Please copy out every line in the records below that includes the word "choices".

•••••

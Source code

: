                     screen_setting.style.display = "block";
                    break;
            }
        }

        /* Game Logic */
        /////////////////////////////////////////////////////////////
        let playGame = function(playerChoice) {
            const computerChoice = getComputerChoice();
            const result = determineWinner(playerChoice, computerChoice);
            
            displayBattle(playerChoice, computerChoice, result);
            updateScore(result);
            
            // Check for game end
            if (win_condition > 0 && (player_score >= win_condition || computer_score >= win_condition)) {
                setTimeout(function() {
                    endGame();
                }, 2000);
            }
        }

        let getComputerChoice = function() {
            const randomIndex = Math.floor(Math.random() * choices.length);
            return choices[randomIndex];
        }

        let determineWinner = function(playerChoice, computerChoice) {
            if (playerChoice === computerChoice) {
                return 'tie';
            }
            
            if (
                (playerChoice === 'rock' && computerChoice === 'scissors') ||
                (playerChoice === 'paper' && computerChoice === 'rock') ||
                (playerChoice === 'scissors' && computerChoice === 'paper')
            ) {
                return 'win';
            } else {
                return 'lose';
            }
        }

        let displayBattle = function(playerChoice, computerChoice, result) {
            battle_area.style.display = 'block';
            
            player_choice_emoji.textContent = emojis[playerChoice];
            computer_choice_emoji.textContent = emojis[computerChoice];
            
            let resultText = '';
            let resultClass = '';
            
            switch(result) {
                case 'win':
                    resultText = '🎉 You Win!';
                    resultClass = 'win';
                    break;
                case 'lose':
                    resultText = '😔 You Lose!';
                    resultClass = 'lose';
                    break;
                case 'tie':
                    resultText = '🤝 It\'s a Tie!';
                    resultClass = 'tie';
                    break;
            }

•••••

YOUR RESPONSE -
            const randomIndex = Math.floor(Math.random() * choices.length);
            return choices[randomIndex];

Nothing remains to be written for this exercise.